## Supplied data
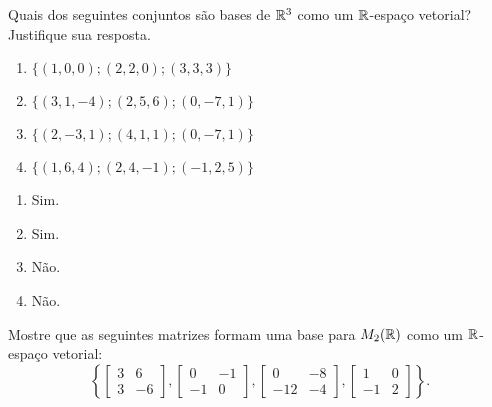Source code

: \documentclass[12pt]{exam}
\begin{document}
    \begin{exercicio}
        Quais dos seguintes conjuntos são bases de $\mathbb{R}^3$ como um $\mathbb{R}$-espaço vetorial? Justifique sua resposta.
        \begin{multicols}{2}
            \begin{enumerate}[label={\alph*})]
                \item $\{(1, 0, 0); (2, 2, 0); (3, 3, 3)\}$
            
                \item $\{(3, 1, -4); (2, 5, 6); (0, -7, 1)\}$
            
                \item $\{(2, -3, 1); (4, 1, 1); (0, -7, 1)\}$
            
                \item $\{(1, 6, 4); (2, 4, -1); (-1, 2, 5)\}$
            \end{enumerate}
        \end{multicols}
        \begin{solucao}
            \begin{enumerate}[label={\alph*})]
                \item Sim.

                \item Sim.

                \item Não.

                \item Não.
            \end{enumerate}
        \end{solucao}
    \end{exercicio}

    \begin{exercicio}
        Mostre que as seguintes matrizes formam uma base para $M_2(\mathbb{R})$ como um $\mathbb{R}$-espaço vetorial:
        \[
            \left\{
                \begin{bmatrix}
                    3 & 6\\
                    3 & -6
                \end{bmatrix},
                \begin{bmatrix}
                    0 & -1\\
                    -1 & 0
                \end{bmatrix},
                \begin{bmatrix}
                    0 & -8\\
                    -12 & -4
                \end{bmatrix},
                \begin{bmatrix}
                    1 & 0\\
                    -1 & 2
                \end{bmatrix}
            \right\}.
        \]
    \end{exercicio}
\end{document}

## Task instructions
Write out all the entries precisely as given, omitting each image.

## Solution
Source code

: \documentclass[12pt]{exam}
\begin{document}
    \begin{exercicio}
        Quais dos seguintes conjuntos são bases de $\mathbb{R}^3$ como um $\mathbb{R}$-espaço vetorial? Justifique sua resposta.
        \begin{multicols}{2}
            \begin{enumerate}[label={\alph*})]
                \item $\{(1, 0, 0); (2, 2, 0); (3, 3, 3)\}$
            
                \item $\{(3, 1, -4); (2, 5, 6); (0, -7, 1)\}$
            
                \item $\{(2, -3, 1); (4, 1, 1); (0, -7, 1)\}$
            
                \item $\{(1, 6, 4); (2, 4, -1); (-1, 2, 5)\}$
            \end{enumerate}
        \end{multicols}
        \begin{solucao}
            \begin{enumerate}[label={\alph*})]
                \item Sim.

                \item Sim.

                \item Não.

                \item Não.
            \end{enumerate}
        \end{solucao}
    \end{exercicio}

    \begin{exercicio}
        Mostre que as seguintes matrizes formam uma base para $M_2(\mathbb{R})$ como um $\mathbb{R}$-espaço vetorial:
        \[
            \left\{
                \begin{bmatrix}
                    3 & 6\\
                    3 & -6
                \end{bmatrix},
                \begin{bmatrix}
                    0 & -1\\
                    -1 & 0
                \end{bmatrix},
                \begin{bmatrix}
                    0 & -8\\
                    -12 & -4
                \end{bmatrix},
                \begin{bmatrix}
                    1 & 0\\
                    -1 & 2
                \end{bmatrix}
            \right\}.
        \]
    \end{exercicio}
\end{document}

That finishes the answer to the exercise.